- **Exercise aim**
Write down every entry below once more, exactly.

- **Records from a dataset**

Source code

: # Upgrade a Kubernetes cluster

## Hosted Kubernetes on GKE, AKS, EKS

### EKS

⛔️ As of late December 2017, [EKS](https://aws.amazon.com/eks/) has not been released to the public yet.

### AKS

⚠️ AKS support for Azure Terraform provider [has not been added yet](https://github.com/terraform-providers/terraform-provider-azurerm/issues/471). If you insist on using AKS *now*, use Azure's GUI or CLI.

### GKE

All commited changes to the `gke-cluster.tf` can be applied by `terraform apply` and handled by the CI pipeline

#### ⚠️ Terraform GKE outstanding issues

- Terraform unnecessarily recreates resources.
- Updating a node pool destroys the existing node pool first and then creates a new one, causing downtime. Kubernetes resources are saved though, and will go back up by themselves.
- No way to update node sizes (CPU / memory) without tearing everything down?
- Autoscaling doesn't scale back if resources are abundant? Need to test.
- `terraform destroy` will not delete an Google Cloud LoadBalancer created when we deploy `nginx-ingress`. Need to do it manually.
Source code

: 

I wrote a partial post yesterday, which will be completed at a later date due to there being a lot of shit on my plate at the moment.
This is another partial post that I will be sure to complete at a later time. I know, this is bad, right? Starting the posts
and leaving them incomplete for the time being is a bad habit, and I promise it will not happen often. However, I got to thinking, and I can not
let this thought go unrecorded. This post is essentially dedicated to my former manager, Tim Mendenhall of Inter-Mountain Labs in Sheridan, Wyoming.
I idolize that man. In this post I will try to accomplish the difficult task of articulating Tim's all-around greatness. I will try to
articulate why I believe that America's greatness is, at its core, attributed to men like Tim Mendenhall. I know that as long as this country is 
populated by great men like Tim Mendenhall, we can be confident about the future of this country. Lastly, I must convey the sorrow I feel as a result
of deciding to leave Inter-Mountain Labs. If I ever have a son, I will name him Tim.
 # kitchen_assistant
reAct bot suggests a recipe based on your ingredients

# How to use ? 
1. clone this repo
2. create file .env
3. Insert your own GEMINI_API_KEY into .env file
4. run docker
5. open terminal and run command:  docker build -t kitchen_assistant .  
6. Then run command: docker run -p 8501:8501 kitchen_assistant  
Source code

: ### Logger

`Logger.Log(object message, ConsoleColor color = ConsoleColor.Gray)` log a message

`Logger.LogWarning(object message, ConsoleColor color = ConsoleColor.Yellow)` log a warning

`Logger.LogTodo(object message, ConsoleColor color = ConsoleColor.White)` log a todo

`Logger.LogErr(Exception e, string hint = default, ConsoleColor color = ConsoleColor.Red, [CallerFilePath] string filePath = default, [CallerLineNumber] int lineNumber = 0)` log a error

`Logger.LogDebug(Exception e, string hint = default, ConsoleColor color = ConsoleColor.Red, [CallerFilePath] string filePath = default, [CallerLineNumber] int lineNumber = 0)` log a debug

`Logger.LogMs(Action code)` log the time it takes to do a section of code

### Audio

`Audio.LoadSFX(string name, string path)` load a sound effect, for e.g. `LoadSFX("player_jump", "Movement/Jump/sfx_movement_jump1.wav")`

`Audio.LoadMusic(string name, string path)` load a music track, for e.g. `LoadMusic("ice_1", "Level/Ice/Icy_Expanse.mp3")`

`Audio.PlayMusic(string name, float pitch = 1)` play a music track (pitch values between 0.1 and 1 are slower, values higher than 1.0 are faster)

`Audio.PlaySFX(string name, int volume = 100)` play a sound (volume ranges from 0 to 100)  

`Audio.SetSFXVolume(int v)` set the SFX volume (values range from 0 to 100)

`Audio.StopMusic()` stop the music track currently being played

- **Response area**
Source code

: # Upgrade a Kubernetes cluster

## Hosted Kubernetes on GKE, AKS, EKS

### EKS

⛔️ As of late December 2017, [EKS](https://aws.amazon.com/eks/) has not been released to the public yet.

### AKS

⚠️ AKS support for Azure Terraform provider [has not been added yet](https://github.com/terraform-providers/terraform-provider-azurerm/issues/471). If you insist on using AKS *now*, use Azure's GUI or CLI.

### GKE

All commited changes to the `gke-cluster.tf` can be applied by `terraform apply` and handled by the CI pipeline

#### ⚠️ Terraform GKE outstanding issues

- Terraform unnecessarily recreates resources.
- Updating a node pool destroys the existing node pool first and then creates a new one, causing downtime. Kubernetes resources are saved though, and will go back up by themselves.
- No way to update node sizes (CPU / memory) without tearing everything down?
- Autoscaling doesn't scale back if resources are abundant? Need to test.
- `terraform destroy` will not delete an Google Cloud LoadBalancer created when we deploy `nginx-ingress`. Need to do it manually.
Source code

: 

I wrote a partial post yesterday, which will be completed at a later date due to there being a lot of shit on my plate at the moment.
This is another partial post that I will be sure to complete at a later time. I know, this is bad, right? Starting the posts
and leaving them incomplete for the time being is a bad habit, and I promise it will not happen often. However, I got to thinking, and I can not
let this thought go unrecorded. This post is essentially dedicated to my former manager, Tim Mendenhall of Inter-Mountain Labs in Sheridan, Wyoming.
I idolize that man. In this post I will try to accomplish the difficult task of articulating Tim's all-around greatness. I will try to
articulate why I believe that America's greatness is, at its core, attributed to men like Tim Mendenhall. I know that as long as this country is 
populated by great men like Tim Mendenhall, we can be confident about the future of this country. Lastly, I must convey the sorrow I feel as a result
of deciding to leave Inter-Mountain Labs. If I ever have a son, I will name him Tim.
 # kitchen_assistant
reAct bot suggests a recipe based on your ingredients

# How to use ? 
1. clone this repo
2. create file .env
3. Insert your own GEMINI_API_KEY into .env file
4. run docker
5. open terminal and run command:  docker build -t kitchen_assistant .  
6. Then run command: docker run -p 8501:8501 kitchen_assistant  
Source code

: ### Logger

`Logger.Log(object message, ConsoleColor color = ConsoleColor.Gray)` log a message

`Logger.LogWarning(object message, ConsoleColor color = ConsoleColor.Yellow)` log a warning

`Logger.LogTodo(object message, ConsoleColor color = ConsoleColor.White)` log a todo

`Logger.LogErr(Exception e, string hint = default, ConsoleColor color = ConsoleColor.Red, [CallerFilePath] string filePath = default, [CallerLineNumber] int lineNumber = 0)` log a error

`Logger.LogDebug(Exception e, string hint = default, ConsoleColor color = ConsoleColor.Red, [CallerFilePath] string filePath = default, [CallerLineNumber] int lineNumber = 0)` log a debug

`Logger.LogMs(Action code)` log the time it takes to do a section of code

### Audio

`Audio.LoadSFX(string name, string path)` load a sound effect, for e.g. `LoadSFX("player_jump", "Movement/Jump/sfx_movement_jump1.wav")`

`Audio.LoadMusic(string name, string path)` load a music track, for e.g. `LoadMusic("ice_1", "Level/Ice/Icy_Expanse.mp3")`

`Audio.PlayMusic(string name, float pitch = 1)` play a music track (pitch values between 0.1 and 1 are slower, values higher than 1.0 are faster)

`Audio.PlaySFX(string name, int volume = 100)` play a sound (volume ranges from 0 to 100)  

`Audio.SetSFXVolume(int v)` set the SFX volume (values range from 0 to 100)

`Audio.StopMusic()` stop the music track currently being played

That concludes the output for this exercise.